[[ SOURCE DATA open ]]

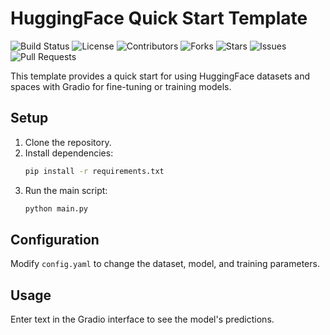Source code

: # HuggingFace Quick Start Template

![Build Status](https://github.com/canstralian/HF-Spaces/actions/workflows/main.yml/badge.svg)
![License](https://img.shields.io/github/license/canstralian/HF-Spaces)
![Contributors](https://img.shields.io/github/contributors/canstralian/HF-Spaces)
![Forks](https://img.shields.io/github/forks/canstralian/HF-Spaces)
![Stars](https://img.shields.io/github/stars/canstralian/HF-Spaces)
![Issues](https://img.shields.io/github/issues/canstralian/HF-Spaces)
![Pull Requests](https://img.shields.io/github/issues-pr/canstralian/HF-Spaces)

This template provides a quick start for using HuggingFace datasets and spaces with Gradio for fine-tuning or training models.

## Setup

1. Clone the repository.
2. Install dependencies:
    ```sh
    pip install -r requirements.txt
    ```
3. Run the main script:
    ```sh
    python main.py
    ```

## Configuration

Modify `config.yaml` to change the dataset, model, and training parameters.

## Usage

Enter text in the Gradio interface to see the model's predictions.
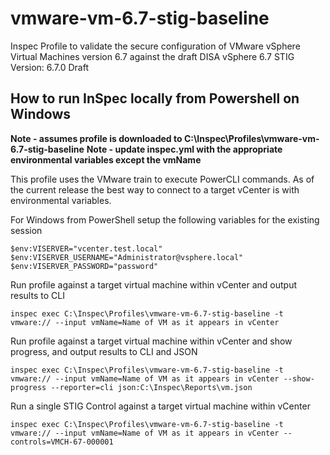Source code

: # vmware-vm-6.7-stig-baseline
Inspec Profile to validate the secure configuration of VMware vSphere Virtual Machines version 6.7 against the draft DISA vSphere 6.7 STIG
Version: 6.7.0 Draft

## How to run InSpec locally from Powershell on Windows

**Note - assumes profile is downloaded to C:\Inspec\Profiles\vmware-vm-6.7-stig-baseline**
**Note - update inspec.yml with the appropriate environmental variables except the vmName**

This profile uses the VMware train to execute PowerCLI commands.  As of the current release the best way to connect to a target vCenter is with environmental variables.

For Windows from PowerShell setup the following variables for the existing session
```
$env:VISERVER="vcenter.test.local"
$env:VISERVER_USERNAME="Administrator@vsphere.local"
$env:VISERVER_PASSWORD="password"
```

Run profile against a target virtual machine within vCenter and output results to CLI
```
inspec exec C:\Inspec\Profiles\vmware-vm-6.7-stig-baseline -t vmware:// --input vmName=Name of VM as it appears in vCenter
```

Run profile against a target virtual machine within vCenter and show progress, and output results to CLI and JSON
```
inspec exec C:\Inspec\Profiles\vmware-vm-6.7-stig-baseline -t vmware:// --input vmName=Name of VM as it appears in vCenter --show-progress --reporter=cli json:C:\Inspec\Reports\vm.json
```

Run a single STIG Control against a target virtual machine within vCenter
```
inspec exec C:\Inspec\Profiles\vmware-vm-6.7-stig-baseline -t vmware:// --input vmName=Name of VM as it appears in vCenter --controls=VMCH-67-000001
```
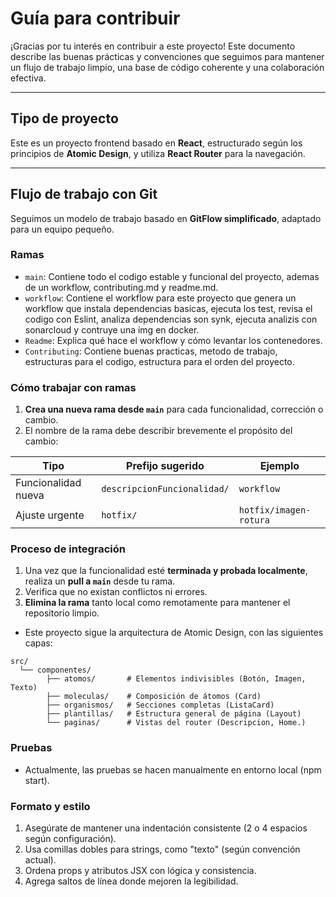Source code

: # Guía para contribuir

¡Gracias por tu interés en contribuir a este proyecto! Este documento describe las buenas prácticas y convenciones que seguimos para mantener un flujo de trabajo limpio, una base de código coherente y una colaboración efectiva.

---

## Tipo de proyecto

Este es un proyecto frontend basado en **React**, estructurado según los principios de **Atomic Design**, y utiliza **React Router** para la navegación.

---

## Flujo de trabajo con Git

Seguimos un modelo de trabajo basado en **GitFlow simplificado**, adaptado para un equipo pequeño.

### Ramas
- `main`: Contiene todo el codigo estable y funcional del proyecto, ademas de un workflow, contributing.md y readme.md.
- `workflow`: Contiene el workflow para este proyecto que genera un workflow que instala dependencias basicas, ejecuta los test,
revisa el codigo con Eslint, analiza dependencias son synk, ejecuta analizis con sonarcloud y contruye una img en docker.
- `Readme`: Explica qué hace el workflow y cómo levantar los contenedores.
- `Contributing`: Contiene buenas practicas, metodo de trabajo, estructuras para el codigo, estructura para el orden del proyecto.

### Cómo trabajar con ramas

1. **Crea una nueva rama desde `main`** para cada funcionalidad, corrección o cambio.
2. El nombre de la rama debe describir brevemente el propósito del cambio:

| Tipo      | Prefijo sugerido         | Ejemplo                             |
|-----------|--------------------------|-------------------------------------|
| Funcionalidad nueva | `descripcionFuncionalidad/`              | `workflow`               |
| Ajuste urgente      | `hotfix/`               | `hotfix/imagen-rotura`             |

### Proceso de integración

1. Una vez que la funcionalidad esté **terminada y probada localmente**, realiza un **pull a `main`** desde tu rama.
2. Verifica que no existan conflictos ni errores.
3. **Elimina la rama** tanto local como remotamente para mantener el repositorio limpio.

- Este proyecto sigue la arquitectura de Atomic Design, con las siguientes capas:
```
src/
  └── componentes/
        ├── atomos/       # Elementos indivisibles (Botón, Imagen, Texto)
        ├── moleculas/    # Composición de átomos (Card)
        ├── organismos/   # Secciones completas (ListaCard)
        ├── plantillas/   # Estructura general de página (Layout)
        └── paginas/      # Vistas del router (Descripcion, Home.)
```

### Pruebas
- Actualmente, las pruebas se hacen manualmente en entorno local (npm start).

### Formato y estilo

1. Asegúrate de mantener una indentación consistente (2 o 4 espacios según configuración).
2. Usa comillas dobles para strings, como "texto" (según convención actual).
3. Ordena props y atributos JSX con lógica y consistencia.
4. Agrega saltos de línea donde mejoren la legibilidad.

[[ SOURCE DATA closed ]]

* [WHAT IS EXPECTED]: The reply must hold exactly the lines from the one containing "3. **Elimina la" to the last line of the entries, and nothing more.

* [SOLUTION FOR THIS EXERCISE]:
3. **Elimina la rama** tanto local como remotamente para mantener el repositorio limpio.

- Este proyecto sigue la arquitectura de Atomic Design, con las siguientes capas:
```
src/
  └── componentes/
        ├── atomos/       # Elementos indivisibles (Botón, Imagen, Texto)
        ├── moleculas/    # Composición de átomos (Card)
        ├── organismos/   # Secciones completas (ListaCard)
        ├── plantillas/   # Estructura general de página (Layout)
        └── paginas/      # Vistas del router (Descripcion, Home.)
```

### Pruebas
- Actualmente, las pruebas se hacen manualmente en entorno local (npm start).

### Formato y estilo

1. Asegúrate de mantener una indentación consistente (2 o 4 espacios según configuración).
2. Usa comillas dobles para strings, como "texto" (según convención actual).
3. Ordena props y atributos JSX con lógica y consistencia.
4. Agrega saltos de línea donde mejoren la legibilidad.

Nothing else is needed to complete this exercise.